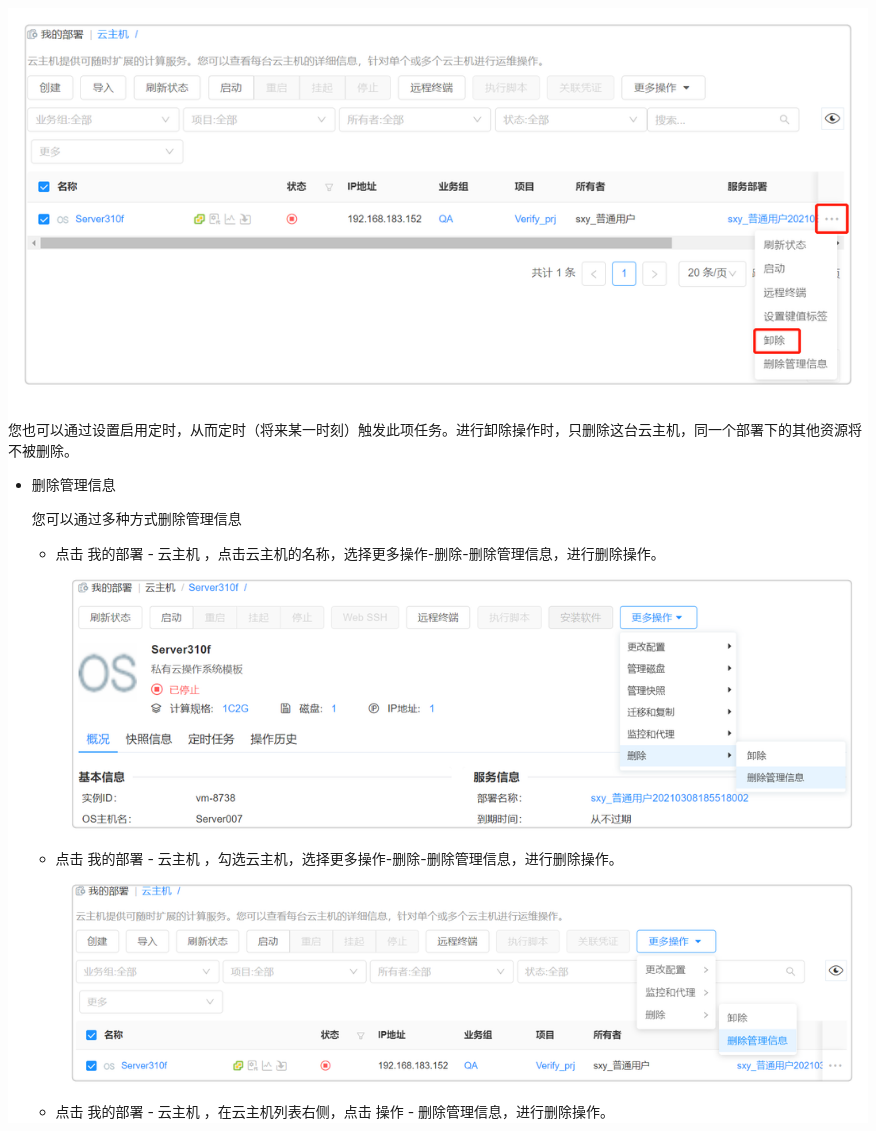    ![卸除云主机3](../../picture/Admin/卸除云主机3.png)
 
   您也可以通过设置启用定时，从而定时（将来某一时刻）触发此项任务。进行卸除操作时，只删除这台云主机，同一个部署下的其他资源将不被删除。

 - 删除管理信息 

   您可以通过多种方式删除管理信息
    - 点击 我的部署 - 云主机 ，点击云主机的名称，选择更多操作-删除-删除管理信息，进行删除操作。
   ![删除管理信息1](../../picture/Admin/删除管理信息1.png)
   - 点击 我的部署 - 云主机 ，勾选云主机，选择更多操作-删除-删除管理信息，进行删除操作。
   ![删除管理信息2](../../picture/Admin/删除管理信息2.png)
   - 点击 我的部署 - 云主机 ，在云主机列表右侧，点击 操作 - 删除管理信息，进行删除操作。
******
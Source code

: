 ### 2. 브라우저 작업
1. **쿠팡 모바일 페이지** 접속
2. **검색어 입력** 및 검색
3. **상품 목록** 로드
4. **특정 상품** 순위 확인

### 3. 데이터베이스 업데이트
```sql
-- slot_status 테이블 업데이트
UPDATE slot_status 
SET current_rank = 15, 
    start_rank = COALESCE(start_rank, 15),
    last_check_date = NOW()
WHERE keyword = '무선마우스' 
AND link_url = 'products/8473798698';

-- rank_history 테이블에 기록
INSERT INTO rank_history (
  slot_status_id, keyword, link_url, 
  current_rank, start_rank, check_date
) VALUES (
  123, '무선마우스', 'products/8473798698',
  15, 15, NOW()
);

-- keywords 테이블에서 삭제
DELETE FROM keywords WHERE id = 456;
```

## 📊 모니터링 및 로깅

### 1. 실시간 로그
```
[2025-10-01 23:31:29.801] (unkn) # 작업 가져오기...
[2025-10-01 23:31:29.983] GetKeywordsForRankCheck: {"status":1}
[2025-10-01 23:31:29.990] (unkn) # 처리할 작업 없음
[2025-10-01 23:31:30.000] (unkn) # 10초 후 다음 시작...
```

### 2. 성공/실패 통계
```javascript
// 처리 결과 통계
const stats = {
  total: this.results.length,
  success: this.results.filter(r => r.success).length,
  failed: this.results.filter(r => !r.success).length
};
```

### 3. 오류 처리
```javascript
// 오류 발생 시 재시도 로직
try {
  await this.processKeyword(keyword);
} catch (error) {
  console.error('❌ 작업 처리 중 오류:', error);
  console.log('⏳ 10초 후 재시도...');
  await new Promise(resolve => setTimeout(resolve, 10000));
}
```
******
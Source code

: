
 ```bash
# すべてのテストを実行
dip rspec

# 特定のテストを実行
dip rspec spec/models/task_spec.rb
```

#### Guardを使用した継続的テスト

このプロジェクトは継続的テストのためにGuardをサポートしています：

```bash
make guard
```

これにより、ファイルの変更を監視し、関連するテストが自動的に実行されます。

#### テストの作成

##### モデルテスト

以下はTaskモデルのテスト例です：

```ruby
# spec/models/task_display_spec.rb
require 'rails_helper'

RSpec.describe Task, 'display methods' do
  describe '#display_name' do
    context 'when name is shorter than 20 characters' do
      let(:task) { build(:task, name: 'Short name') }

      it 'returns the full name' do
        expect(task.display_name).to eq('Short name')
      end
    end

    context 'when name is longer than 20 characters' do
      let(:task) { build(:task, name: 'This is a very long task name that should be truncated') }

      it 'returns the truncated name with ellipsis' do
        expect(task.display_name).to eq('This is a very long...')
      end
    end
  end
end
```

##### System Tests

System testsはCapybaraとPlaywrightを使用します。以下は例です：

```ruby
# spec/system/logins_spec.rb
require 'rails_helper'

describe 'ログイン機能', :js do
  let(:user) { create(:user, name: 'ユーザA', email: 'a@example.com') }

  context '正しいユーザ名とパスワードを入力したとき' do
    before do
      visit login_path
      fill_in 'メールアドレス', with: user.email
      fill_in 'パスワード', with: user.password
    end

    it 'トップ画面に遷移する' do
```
******
(Task instructions): Search the material above for the string "进行删除操作", and copy every line in which it turns up.

(Response box):
    - 点击 我的部署 - 云主机 ，点击云主机的名称，选择更多操作-删除-删除管理信息，进行删除操作。
   - 点击 我的部署 - 云主机 ，勾选云主机，选择更多操作-删除-删除管理信息，进行删除操作。
   - 点击 我的部署 - 云主机 ，在云主机列表右侧，点击 操作 - 删除管理信息，进行删除操作。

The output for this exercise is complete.